Work order: Starting at the line with "Tessa.UI.dll) Версия: 3.6.0.17", repeat every line exactly until the records end, including the last one.

[Records from a data collection]
>>>>

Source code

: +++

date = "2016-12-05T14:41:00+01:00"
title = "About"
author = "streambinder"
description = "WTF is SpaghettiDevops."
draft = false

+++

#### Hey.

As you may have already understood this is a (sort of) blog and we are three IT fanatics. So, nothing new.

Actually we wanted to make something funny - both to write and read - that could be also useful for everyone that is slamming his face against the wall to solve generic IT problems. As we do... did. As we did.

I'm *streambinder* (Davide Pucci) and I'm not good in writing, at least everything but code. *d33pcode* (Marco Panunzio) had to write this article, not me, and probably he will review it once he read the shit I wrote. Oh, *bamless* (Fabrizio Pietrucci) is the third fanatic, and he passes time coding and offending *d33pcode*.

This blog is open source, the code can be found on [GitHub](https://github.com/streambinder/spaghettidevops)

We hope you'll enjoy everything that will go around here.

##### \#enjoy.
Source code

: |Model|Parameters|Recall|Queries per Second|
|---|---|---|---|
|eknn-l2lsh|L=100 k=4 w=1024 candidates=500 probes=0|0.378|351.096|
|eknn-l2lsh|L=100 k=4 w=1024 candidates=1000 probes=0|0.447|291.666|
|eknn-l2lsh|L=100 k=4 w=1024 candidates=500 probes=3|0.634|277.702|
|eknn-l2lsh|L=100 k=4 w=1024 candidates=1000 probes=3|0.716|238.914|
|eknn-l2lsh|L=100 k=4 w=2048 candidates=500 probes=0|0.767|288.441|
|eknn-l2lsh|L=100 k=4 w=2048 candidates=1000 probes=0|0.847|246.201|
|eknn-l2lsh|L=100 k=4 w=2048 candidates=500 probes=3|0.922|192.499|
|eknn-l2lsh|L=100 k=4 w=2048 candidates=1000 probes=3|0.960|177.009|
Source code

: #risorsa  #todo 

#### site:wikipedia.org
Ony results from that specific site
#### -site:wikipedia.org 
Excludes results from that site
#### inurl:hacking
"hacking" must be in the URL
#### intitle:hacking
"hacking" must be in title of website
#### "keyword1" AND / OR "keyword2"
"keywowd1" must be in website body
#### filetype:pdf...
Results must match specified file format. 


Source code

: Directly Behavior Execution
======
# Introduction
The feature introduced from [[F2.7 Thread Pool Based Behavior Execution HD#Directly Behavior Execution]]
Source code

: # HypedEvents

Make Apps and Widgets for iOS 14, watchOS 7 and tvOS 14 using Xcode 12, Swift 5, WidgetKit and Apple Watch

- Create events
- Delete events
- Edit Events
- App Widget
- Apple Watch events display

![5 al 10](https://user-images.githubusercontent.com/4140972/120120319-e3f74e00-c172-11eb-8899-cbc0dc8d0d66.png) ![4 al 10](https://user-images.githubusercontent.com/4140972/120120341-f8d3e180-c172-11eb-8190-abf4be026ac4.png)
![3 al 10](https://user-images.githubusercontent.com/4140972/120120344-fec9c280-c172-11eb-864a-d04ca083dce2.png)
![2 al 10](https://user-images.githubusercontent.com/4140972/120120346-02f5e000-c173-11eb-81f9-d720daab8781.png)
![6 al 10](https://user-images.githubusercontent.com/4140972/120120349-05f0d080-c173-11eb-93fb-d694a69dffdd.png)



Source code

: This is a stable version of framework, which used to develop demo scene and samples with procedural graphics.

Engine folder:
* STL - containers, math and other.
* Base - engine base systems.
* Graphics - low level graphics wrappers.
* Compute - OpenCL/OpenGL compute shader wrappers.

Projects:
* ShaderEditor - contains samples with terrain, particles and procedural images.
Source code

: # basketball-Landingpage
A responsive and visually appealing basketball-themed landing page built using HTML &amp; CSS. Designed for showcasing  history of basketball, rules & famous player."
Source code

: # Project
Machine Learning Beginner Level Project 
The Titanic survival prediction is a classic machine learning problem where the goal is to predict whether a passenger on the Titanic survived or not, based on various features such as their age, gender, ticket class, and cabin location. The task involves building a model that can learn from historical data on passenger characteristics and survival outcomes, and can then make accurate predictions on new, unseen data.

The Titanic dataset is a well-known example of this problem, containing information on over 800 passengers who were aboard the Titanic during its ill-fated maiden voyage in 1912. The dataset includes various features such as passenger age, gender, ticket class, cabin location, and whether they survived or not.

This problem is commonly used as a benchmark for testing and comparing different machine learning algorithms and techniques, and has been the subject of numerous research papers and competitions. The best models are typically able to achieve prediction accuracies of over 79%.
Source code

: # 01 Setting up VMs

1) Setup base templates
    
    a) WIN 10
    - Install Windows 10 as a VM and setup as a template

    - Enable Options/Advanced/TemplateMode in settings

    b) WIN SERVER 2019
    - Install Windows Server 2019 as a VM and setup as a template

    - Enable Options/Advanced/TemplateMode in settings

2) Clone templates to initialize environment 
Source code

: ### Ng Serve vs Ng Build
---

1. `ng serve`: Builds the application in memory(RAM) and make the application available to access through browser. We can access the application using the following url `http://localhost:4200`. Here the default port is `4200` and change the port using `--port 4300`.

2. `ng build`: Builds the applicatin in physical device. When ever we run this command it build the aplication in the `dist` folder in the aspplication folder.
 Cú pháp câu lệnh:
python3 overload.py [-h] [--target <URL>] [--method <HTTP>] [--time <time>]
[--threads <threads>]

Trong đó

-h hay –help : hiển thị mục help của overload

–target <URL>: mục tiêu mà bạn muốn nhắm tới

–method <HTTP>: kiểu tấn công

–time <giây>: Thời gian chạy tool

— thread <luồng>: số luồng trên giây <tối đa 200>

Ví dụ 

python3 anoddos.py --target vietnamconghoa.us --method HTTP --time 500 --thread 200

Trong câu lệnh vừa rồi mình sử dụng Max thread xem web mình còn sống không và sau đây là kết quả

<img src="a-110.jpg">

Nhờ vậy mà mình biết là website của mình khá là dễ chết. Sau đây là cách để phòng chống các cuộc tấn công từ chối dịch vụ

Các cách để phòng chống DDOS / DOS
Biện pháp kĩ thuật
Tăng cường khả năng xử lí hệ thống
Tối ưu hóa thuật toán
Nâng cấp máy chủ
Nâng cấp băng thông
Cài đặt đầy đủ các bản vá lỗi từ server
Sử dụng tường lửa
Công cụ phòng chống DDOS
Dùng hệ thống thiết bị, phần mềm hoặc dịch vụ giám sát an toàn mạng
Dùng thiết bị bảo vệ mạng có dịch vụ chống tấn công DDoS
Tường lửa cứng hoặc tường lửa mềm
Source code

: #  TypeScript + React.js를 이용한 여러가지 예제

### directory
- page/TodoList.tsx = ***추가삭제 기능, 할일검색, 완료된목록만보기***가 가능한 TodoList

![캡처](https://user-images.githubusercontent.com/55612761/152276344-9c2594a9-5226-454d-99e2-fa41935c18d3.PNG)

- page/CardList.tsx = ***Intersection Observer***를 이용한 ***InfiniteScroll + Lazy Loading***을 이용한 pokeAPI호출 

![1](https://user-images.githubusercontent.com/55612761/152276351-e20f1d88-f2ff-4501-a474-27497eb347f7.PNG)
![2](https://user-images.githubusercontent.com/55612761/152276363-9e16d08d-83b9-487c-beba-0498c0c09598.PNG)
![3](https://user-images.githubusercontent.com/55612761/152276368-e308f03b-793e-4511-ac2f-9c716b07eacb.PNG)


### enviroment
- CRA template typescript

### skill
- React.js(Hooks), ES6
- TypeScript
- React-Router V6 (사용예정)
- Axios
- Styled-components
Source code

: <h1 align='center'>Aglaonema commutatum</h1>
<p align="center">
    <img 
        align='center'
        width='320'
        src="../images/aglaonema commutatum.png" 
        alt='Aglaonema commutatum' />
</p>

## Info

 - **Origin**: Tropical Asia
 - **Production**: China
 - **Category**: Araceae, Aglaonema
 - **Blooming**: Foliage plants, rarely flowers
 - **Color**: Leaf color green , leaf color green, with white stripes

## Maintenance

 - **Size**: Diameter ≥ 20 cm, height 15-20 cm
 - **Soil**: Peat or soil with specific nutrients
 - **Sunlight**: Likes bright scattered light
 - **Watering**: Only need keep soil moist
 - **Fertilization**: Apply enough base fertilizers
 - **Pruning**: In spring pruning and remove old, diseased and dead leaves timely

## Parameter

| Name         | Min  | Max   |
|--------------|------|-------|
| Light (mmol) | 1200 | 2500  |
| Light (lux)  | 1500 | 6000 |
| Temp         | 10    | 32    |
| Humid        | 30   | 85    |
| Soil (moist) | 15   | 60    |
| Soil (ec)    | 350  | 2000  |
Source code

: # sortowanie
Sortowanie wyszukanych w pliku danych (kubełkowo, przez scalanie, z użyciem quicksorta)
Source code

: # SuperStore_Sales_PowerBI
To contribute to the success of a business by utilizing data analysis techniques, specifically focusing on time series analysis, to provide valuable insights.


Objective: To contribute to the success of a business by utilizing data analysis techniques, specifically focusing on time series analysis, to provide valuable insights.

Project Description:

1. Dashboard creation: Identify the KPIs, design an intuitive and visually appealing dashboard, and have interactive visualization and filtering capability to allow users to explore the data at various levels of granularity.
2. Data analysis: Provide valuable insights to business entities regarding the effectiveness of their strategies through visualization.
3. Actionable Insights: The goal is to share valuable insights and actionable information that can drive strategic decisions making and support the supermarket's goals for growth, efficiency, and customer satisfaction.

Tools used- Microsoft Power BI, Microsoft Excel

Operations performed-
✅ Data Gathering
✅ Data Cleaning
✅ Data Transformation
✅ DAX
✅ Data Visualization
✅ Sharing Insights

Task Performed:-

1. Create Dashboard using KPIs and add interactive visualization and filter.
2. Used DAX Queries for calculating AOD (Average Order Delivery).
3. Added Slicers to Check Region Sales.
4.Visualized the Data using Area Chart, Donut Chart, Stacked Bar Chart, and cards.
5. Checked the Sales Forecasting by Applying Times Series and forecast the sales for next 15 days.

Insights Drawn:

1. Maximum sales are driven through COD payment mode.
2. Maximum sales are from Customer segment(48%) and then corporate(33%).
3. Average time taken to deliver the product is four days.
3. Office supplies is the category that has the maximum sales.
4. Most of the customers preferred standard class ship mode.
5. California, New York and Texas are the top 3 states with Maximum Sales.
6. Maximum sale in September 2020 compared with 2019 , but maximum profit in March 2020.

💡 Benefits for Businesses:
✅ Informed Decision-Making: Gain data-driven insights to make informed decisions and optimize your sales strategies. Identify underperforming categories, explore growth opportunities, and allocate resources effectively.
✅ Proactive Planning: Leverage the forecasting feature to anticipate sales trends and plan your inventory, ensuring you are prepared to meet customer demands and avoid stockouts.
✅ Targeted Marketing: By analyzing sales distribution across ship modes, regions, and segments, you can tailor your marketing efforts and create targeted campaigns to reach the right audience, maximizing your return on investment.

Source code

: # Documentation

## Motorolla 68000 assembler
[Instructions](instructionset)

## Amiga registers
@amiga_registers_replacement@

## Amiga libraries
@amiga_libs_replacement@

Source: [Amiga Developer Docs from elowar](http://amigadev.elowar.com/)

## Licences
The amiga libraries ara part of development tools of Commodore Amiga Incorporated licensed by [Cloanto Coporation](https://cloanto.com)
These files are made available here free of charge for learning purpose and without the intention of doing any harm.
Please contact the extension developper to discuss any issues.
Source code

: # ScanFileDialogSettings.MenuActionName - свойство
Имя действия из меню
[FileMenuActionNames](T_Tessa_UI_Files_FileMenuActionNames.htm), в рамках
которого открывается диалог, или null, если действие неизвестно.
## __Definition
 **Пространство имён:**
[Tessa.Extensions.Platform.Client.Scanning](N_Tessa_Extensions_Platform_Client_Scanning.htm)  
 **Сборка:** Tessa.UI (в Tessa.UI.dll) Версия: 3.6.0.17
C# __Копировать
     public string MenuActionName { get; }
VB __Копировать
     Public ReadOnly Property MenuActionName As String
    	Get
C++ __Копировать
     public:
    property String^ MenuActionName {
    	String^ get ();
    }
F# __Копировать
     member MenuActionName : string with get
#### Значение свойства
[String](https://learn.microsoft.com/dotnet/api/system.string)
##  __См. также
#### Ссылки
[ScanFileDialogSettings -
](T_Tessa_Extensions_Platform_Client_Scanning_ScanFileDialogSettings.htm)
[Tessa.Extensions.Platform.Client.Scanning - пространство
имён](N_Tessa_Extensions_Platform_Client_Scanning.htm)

<<<<

Reply:
 **Сборка:** Tessa.UI (в Tessa.UI.dll) Версия: 3.6.0.17
C# __Копировать
     public string MenuActionName { get; }
VB __Копировать
     Public ReadOnly Property MenuActionName As String
    	Get
C++ __Копировать
     public:
    property String^ MenuActionName {
    	String^ get ();
    }
F# __Копировать
     member MenuActionName : string with get
#### Значение свойства
[String](https://learn.microsoft.com/dotnet/api/system.string)
##  __См. также
#### Ссылки
[ScanFileDialogSettings -
](T_Tessa_Extensions_Platform_Client_Scanning_ScanFileDialogSettings.htm)
[Tessa.Extensions.Platform.Client.Scanning - пространство
имён](N_Tessa_Extensions_Platform_Client_Scanning.htm)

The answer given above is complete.